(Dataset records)

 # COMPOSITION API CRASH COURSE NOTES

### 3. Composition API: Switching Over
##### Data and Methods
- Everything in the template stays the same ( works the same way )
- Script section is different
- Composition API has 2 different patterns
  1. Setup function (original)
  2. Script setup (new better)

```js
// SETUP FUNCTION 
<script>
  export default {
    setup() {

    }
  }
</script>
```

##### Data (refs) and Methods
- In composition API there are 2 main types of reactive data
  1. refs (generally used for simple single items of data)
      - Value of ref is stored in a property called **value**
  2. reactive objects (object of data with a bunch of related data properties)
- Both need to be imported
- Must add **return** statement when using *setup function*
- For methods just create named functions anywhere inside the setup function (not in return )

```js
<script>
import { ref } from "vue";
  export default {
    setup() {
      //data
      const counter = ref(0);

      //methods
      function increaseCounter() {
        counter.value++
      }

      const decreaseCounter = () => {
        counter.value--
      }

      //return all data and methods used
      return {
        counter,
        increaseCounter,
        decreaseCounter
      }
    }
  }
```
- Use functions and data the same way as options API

What to produce: Among the lines above, please find those with "return" and copy them.

Finished exercise:
- Must add **return** statement when using *setup function*
- For methods just create named functions anywhere inside the setup function (not in return )
      //return all data and methods used
      return {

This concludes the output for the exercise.